▸ **What you are asked to do**
Beneath this task are records; tally the lines in them that contain "frontend" and report only the number.

Data for the task START

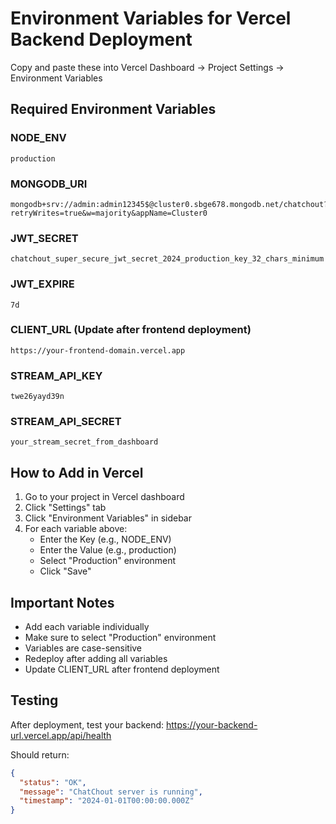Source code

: # Environment Variables for Vercel Backend Deployment

Copy and paste these into Vercel Dashboard → Project Settings → Environment Variables

## Required Environment Variables

### NODE_ENV
```
production
```

### MONGODB_URI
```
mongodb+srv://admin:admin12345$@cluster0.sbge678.mongodb.net/chatchout?retryWrites=true&w=majority&appName=Cluster0
```

### JWT_SECRET
```
chatchout_super_secure_jwt_secret_2024_production_key_32_chars_minimum
```

### JWT_EXPIRE
```
7d
```

### CLIENT_URL (Update after frontend deployment)
```
https://your-frontend-domain.vercel.app
```

### STREAM_API_KEY
```
twe26yayd39n
```

### STREAM_API_SECRET
```
your_stream_secret_from_dashboard
```

## How to Add in Vercel

1. Go to your project in Vercel dashboard
2. Click "Settings" tab
3. Click "Environment Variables" in sidebar
4. For each variable above:
   - Enter the Key (e.g., NODE_ENV)
   - Enter the Value (e.g., production)
   - Select "Production" environment
   - Click "Save"

## Important Notes

- Add each variable individually
- Make sure to select "Production" environment
- Variables are case-sensitive
- Redeploy after adding all variables
- Update CLIENT_URL after frontend deployment

## Testing

After deployment, test your backend:
https://your-backend-url.vercel.app/api/health

Should return:
```json
{
  "status": "OK",
  "message": "ChatChout server is running",
  "timestamp": "2024-01-01T00:00:00.000Z"
}
```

Data for the task END

▸ **Response to the exercise**
3